Die Kosten der Nebenklage trägt der Staat (bei Vergewaltigung, sexueller Nötigung, schwerer sexueller Missbrauch von Kindern). Für Sachverhalte, die nicht darunterfallen, können wir Sie über alternative Möglichkeiten informieren. Die Erstberatung durch eine Anwältin vor der Anzeige und Eröffnung des Gerichtsverfahrens ist kostenpflichtig. Die Beantragung einer Beratungshilfe ist beim Amtsgericht möglich. Ebenso unterstützten die Opferhilfeorganisationen „Der Weiße Ring e.V.“  oder Opferhilfebüros in Niedersachsen die Kostenübernahme mit einem sog. Beratungsschein. Die Nebenklagevertretung wird beantragen, dass der Angeklagte die Kosten für Anwältin und Verfahren übernimmt. Bei einem Schuldspruch muss der Angeklagte die Kosten übernehmen.

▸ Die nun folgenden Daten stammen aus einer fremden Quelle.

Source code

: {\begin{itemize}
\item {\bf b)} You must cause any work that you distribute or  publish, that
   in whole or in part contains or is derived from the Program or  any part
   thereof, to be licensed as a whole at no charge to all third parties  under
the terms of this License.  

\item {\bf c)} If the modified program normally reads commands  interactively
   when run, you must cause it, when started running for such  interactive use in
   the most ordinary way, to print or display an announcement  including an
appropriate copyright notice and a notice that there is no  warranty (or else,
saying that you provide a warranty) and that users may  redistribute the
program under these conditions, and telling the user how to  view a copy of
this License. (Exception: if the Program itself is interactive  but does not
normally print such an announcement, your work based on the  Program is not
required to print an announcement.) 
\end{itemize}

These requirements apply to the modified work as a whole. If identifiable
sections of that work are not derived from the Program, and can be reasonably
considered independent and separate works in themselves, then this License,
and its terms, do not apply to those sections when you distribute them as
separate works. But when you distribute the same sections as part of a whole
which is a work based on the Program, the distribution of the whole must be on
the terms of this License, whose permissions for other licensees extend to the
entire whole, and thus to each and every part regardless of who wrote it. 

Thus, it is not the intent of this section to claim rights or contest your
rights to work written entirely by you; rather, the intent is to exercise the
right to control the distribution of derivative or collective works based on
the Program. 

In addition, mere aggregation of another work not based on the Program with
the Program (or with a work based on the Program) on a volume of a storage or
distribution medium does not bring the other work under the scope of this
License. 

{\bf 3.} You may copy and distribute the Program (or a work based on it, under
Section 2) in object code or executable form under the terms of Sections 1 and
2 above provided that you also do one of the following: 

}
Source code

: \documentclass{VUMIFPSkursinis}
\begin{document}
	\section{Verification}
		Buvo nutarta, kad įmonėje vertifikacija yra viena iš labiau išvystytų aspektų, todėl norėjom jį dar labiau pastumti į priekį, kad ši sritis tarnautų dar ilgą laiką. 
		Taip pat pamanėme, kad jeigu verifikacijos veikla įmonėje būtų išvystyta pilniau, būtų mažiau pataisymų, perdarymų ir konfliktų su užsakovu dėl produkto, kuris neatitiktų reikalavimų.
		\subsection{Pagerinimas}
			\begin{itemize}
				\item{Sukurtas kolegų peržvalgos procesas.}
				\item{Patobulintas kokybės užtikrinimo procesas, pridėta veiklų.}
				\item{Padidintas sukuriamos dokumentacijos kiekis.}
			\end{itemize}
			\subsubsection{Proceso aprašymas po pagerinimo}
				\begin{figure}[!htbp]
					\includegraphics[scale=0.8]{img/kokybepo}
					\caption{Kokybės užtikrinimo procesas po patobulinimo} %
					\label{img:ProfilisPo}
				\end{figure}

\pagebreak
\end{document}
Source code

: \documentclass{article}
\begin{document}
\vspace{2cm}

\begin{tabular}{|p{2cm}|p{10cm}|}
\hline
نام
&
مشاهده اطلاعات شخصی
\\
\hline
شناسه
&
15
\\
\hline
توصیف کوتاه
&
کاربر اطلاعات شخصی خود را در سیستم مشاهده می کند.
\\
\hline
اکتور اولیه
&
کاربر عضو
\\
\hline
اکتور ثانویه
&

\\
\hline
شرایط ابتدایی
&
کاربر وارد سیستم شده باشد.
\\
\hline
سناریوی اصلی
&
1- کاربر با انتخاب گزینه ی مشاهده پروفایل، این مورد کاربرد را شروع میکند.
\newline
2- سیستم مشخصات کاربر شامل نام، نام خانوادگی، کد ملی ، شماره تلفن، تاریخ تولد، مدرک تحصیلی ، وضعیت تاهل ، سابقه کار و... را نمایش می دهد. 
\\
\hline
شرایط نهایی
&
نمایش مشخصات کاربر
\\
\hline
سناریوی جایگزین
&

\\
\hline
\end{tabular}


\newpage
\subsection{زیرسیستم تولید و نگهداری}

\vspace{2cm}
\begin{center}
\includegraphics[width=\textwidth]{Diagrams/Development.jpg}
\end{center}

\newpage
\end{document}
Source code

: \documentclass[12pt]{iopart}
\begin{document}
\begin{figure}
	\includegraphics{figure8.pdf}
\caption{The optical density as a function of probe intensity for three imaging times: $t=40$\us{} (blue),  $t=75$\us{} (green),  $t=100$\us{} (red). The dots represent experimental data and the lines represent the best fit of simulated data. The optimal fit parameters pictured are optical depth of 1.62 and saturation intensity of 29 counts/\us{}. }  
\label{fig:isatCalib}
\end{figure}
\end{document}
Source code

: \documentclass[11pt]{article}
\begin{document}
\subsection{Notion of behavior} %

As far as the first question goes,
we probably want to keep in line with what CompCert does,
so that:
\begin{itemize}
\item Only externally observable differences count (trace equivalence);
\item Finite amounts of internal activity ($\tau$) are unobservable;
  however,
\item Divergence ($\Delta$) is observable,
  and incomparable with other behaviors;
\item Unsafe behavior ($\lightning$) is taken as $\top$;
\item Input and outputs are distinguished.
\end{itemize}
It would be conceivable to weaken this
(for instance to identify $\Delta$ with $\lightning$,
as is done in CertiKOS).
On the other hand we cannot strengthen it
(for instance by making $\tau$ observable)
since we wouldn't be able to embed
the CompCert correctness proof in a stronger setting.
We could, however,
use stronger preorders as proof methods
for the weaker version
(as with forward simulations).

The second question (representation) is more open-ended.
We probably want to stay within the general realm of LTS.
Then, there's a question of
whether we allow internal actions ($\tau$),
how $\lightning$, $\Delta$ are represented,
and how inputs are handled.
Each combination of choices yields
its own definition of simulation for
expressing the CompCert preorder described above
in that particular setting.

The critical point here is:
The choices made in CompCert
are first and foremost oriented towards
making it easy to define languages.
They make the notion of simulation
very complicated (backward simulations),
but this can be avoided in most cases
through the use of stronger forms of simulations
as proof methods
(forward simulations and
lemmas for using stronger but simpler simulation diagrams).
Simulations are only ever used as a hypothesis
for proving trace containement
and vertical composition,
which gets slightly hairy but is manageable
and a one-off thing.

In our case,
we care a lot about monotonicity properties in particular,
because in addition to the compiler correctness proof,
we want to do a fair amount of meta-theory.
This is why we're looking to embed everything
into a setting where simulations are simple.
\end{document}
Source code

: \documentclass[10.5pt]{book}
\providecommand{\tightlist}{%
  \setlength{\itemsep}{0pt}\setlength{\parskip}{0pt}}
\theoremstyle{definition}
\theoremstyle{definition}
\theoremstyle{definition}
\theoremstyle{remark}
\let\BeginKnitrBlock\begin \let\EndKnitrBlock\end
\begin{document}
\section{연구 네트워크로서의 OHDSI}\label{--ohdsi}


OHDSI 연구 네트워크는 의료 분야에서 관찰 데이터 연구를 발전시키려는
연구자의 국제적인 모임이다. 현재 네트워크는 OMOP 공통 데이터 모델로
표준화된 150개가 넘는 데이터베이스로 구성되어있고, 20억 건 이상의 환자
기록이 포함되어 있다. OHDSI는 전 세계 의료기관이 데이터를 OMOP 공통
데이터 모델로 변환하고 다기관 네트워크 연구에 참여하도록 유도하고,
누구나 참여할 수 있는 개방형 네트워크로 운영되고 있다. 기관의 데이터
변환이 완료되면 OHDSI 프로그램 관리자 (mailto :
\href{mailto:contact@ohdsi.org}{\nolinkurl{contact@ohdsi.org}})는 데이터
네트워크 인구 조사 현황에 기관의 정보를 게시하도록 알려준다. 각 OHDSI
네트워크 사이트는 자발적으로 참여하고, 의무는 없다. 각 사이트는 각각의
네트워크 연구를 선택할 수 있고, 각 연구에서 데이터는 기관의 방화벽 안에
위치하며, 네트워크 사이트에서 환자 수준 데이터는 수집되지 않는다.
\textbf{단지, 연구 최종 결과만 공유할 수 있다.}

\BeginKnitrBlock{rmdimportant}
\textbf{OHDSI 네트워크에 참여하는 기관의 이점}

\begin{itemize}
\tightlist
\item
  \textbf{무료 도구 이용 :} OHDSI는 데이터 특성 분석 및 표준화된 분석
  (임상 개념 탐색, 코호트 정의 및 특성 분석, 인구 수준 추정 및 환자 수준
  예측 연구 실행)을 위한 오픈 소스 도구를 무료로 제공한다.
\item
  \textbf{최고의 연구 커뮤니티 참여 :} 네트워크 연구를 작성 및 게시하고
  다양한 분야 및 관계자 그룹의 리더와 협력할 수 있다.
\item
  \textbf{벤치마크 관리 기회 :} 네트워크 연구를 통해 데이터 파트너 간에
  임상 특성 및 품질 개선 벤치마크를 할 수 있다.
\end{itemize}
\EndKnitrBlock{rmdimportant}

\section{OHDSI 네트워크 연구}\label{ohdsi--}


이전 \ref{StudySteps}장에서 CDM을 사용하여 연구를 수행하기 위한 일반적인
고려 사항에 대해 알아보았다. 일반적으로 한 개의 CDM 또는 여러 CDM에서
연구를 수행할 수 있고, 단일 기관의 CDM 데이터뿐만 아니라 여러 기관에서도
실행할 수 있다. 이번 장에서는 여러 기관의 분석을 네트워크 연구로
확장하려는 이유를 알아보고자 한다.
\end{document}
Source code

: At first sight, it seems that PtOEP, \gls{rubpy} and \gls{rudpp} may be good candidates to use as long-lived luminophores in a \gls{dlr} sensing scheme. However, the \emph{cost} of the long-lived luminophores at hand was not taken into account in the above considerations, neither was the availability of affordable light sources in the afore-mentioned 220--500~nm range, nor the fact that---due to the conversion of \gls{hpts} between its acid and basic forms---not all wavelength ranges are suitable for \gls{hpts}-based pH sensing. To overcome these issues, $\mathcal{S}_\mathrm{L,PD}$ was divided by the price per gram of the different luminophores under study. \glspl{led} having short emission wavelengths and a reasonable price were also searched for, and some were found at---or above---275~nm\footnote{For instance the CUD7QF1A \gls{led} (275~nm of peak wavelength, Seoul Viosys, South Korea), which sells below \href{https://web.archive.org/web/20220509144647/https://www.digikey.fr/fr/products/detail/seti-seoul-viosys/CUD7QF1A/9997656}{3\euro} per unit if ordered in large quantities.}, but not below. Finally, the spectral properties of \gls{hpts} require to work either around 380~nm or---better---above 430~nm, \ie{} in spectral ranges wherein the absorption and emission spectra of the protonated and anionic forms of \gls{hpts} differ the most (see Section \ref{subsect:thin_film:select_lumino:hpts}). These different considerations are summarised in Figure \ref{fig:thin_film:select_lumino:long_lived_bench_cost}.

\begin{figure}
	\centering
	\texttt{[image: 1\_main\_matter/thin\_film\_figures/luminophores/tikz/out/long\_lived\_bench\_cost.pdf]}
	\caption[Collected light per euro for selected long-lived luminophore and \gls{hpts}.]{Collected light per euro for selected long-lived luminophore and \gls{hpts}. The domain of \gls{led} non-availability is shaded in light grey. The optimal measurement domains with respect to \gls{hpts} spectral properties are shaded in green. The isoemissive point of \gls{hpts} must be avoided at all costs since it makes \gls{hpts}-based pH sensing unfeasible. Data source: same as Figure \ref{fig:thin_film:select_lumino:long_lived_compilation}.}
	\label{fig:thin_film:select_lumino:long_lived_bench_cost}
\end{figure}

Zu Fragen des Strafrechts bieten wir jeden 3. Montag im Monat eine einmalige Rechtsberatung an. Wir unterstützen verletzte Zeuginnen mit unserem Angebot der Psychosozialen Prozessbegleitung.

Wir beraten anonym, kostenlos, parteilich.

Für Frauen und jugendliche Mädchen.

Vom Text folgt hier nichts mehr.